Source texts of formatted documents:
"""

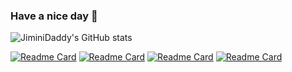 ### Have a nice day 👋
![JiminiDaddy's GitHub stats](https://github-readme-stats.vercel.app/api?username=jiminiDaddy&show_icons=true&theme=vue-dark)

[![Readme Card](https://github-readme-stats.vercel.app/api/pin/?username=jiminiDaddy&repo=JiminiDaddy.github.io&theme=vue)](https://github.com/JiminiDaddy/JiminiDaddy.github.io)
[![Readme Card](https://github-readme-stats.vercel.app/api/pin/?username=jiminiDaddy&repo=study-spring-boot-reactive&theme=buefy)](https://github.com/JiminiDaddy/study-spring-boot-reactive)
[![Readme Card](https://github-readme-stats.vercel.app/api/pin/?username=jiminiDaddy&repo=blog-study-code&theme=default_repocard)](https://github.com/JiminiDaddy/blog-study-code)
[![Readme Card](https://github-readme-stats.vercel.app/api/pin/?username=jiminiDaddy&repo=team-sharing-springboot&theme=flag-india)](https://github.com/JiminiDaddy/team-sharing-springboot)

<!--
**JiminiDaddy/JiminiDaddy** is a ✨ _special_ ✨ repository because its `README.md` (this file) appears on your GitHub profile.

Here are some ideas to get you started:

- 🔭 I’m currently working on ...
- 🌱 I’m currently learning ...
- 👯 I’m looking to collaborate on ...
- 🤔 I’m looking for help with ...
- 💬 Ask me about ...
- 📫 How to reach me: ...
- 😄 Pronouns: ...
- ⚡ Fun fact: ...
-->
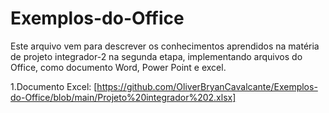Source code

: # Exemplos-do-Office

Este arquivo vem para descrever os conhecimentos aprendidos na matéria de projeto integrador-2 na segunda etapa, implementando arquivos do Office, como documento Word, Power Point e excel.

1.Documento Excel: [https://github.com/OliverBryanCavalcante/Exemplos-do-Office/blob/main/Projeto%20integrador%202.xlsx]
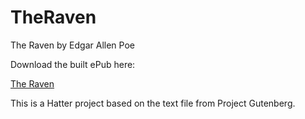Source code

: TheRaven
========

The Raven by Edgar Allen Poe

Download the built ePub here:

<a href='https://github.com/baldmountain/ThePrince/raw/master/The%20Prince%20-%20Nicolo%20Machiavelli.epub'>The Raven</a>

This is a Hatter project based on the text file from Project Gutenberg.
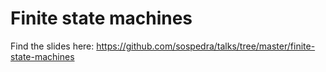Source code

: Finite state machines
=====================

Find the slides here: https://github.com/sospedra/talks/tree/master/finite-state-machines
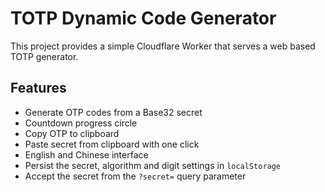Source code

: # TOTP Dynamic Code Generator

This project provides a simple Cloudflare Worker that serves a web based TOTP generator.

## Features

- Generate OTP codes from a Base32 secret
- Countdown progress circle
- Copy OTP to clipboard
- Paste secret from clipboard with one click
- English and Chinese interface
- Persist the secret, algorithm and digit settings in `localStorage`
- Accept the secret from the `?secret=` query parameter
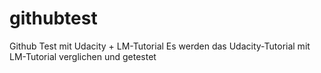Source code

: # githubtest
Github Test mit Udacity + LM-Tutorial
Es werden das Udacity-Tutorial mit LM-Tutorial verglichen und getestet
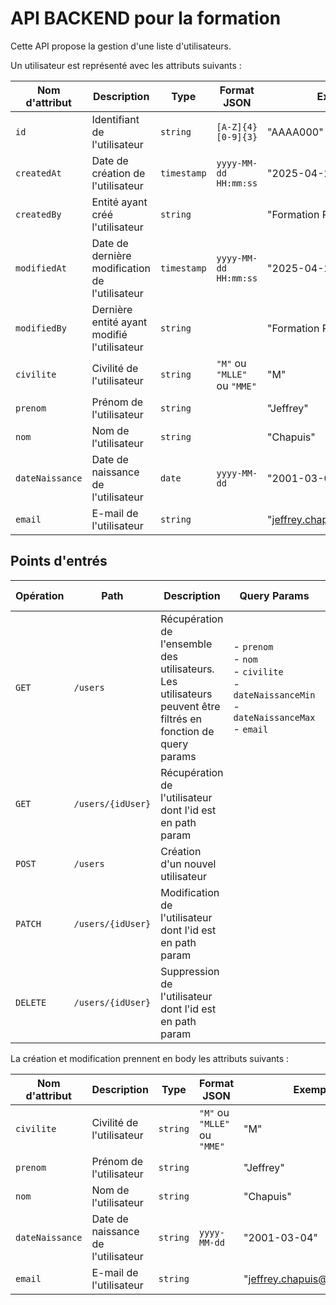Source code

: # API BACKEND pour la formation

Cette API propose la gestion d'une liste d'utilisateurs.

Un utilisateur est représenté avec les attributs suivants :

| Nom d'attribut  | Description                                    | Type        | Format JSON                   | Exemple                      |
|-----------------|------------------------------------------------|-------------|-------------------------------|------------------------------|
| `id`            | Identifiant de l'utilisateur                   | `string`    | `[A-Z]{4}[0-9]{3}`            | "AAAA000"                    |
| `createdAt`     | Date de création de l'utilisateur              | `timestamp` | `yyyy-MM-dd HH:mm:ss`         | "2025-04-23 19:28:54"        |
| `createdBy`     | Entité ayant créé l'utilisateur                | `string`    |                               | "Formation React"            |
| `modifiedAt`    | Date de dernière modification de l'utilisateur | `timestamp` | `yyyy-MM-dd HH:mm:ss`         | "2025-04-23 19:28:54"        |
| `modifiedBy`    | Dernière entité ayant modifié l'utilisateur    | `string`    |                               | "Formation React"            |
| `civilite`      | Civilité de l'utilisateur                      | `string`    | `"M"` ou  `"MLLE"` ou `"MME"` | "M"                          |
| `prenom`        | Prénom de l'utilisateur                        | `string`    |                               | "Jeffrey"                    |
| `nom`           | Nom de l'utilisateur                           | `string`    |                               | "Chapuis"                    |
| `dateNaissance` | Date de naissance de l'utilisateur             | `date`      | `yyyy-MM-dd`                  | "2001-03-04"                 |
| `email`         | E-mail de l'utilisateur                        | `string`    |                               | "jeffrey.chapuis@yahoo.com"  |

## Points d'entrés 

| Opération | Path              | Description                                                                                                          | Query Params                                                                                                       | Type retourné                           |
|-----------|-------------------|----------------------------------------------------------------------------------------------------------------------|--------------------------------------------------------------------------------------------------------------------|-----------------------------------------|
| `GET`     | `/users`          | Récupération de l'ensemble des utilisateurs. <br/> Les utilisateurs peuvent être filtrés en fonction de query params | - `prenom`  <br/> - `nom` <br/> - `civilite` <br/> - `dateNaissanceMin` <br/> - `dateNaissanceMax` <br/> - `email` | User[]                                  |
| `GET`     | `/users/{idUser}` | Récupération de l'utilisateur dont l'id est en path param                                                            |                                                                                                                    | User : l'utilisateur requêté            |
| `POST`    | `/users`          | Création d'un nouvel utilisateur                                                                                     |                                                                                                                    | User : l'utilisateur créé               |
| `PATCH`   | `/users/{idUser}` | Modification de l'utilisateur dont l'id est en path param                                                            |                                                                                                                    | User : l'utilisateur mis à jour         |
| `DELETE`  | `/users/{idUser}` | Suppression de l'utilisateur dont l'id est en path param                                                             |                                                                                                                    | number : l'id de l'utilisateur supprimé |

La création et modification prennent en body les attributs suivants :

| Nom d'attribut   | Description                         | Type         | Format JSON                    | Exemple                      |
|------------------|-------------------------------------|--------------|--------------------------------|------------------------------|
| `civilite`       | Civilité de l'utilisateur           | `string`     | `"M"` ou  `"MLLE"` ou `"MME"`  | "M"                          |
| `prenom`         | Prénom de l'utilisateur             | `string`     |                                | "Jeffrey"                    |
| `nom`            | Nom de l'utilisateur                | `string`     |                                | "Chapuis"                    |
| `dateNaissance`  | Date de naissance de l'utilisateur  | `string`       | `yyyy-MM-dd`                   | "2001-03-04"                 |
| `email`          | E-mail de l'utilisateur             | `string`     |                                | "jeffrey.chapuis@yahoo.com"  |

"""

— Problem to work on —
Lines with "JiminiDaddy" in them are what the answer must contain; copy each from the records above.

— Exercise output —
![JiminiDaddy's GitHub stats](https://github-readme-stats.vercel.app/api?username=jiminiDaddy&show_icons=true&theme=vue-dark)
[![Readme Card](https://github-readme-stats.vercel.app/api/pin/?username=jiminiDaddy&repo=JiminiDaddy.github.io&theme=vue)](https://github.com/JiminiDaddy/JiminiDaddy.github.io)
[![Readme Card](https://github-readme-stats.vercel.app/api/pin/?username=jiminiDaddy&repo=study-spring-boot-reactive&theme=buefy)](https://github.com/JiminiDaddy/study-spring-boot-reactive)
[![Readme Card](https://github-readme-stats.vercel.app/api/pin/?username=jiminiDaddy&repo=blog-study-code&theme=default_repocard)](https://github.com/JiminiDaddy/blog-study-code)
[![Readme Card](https://github-readme-stats.vercel.app/api/pin/?username=jiminiDaddy&repo=team-sharing-springboot&theme=flag-india)](https://github.com/JiminiDaddy/team-sharing-springboot)
**JiminiDaddy/JiminiDaddy** is a ✨ _special_ ✨ repository because its `README.md` (this file) appears on your GitHub profile.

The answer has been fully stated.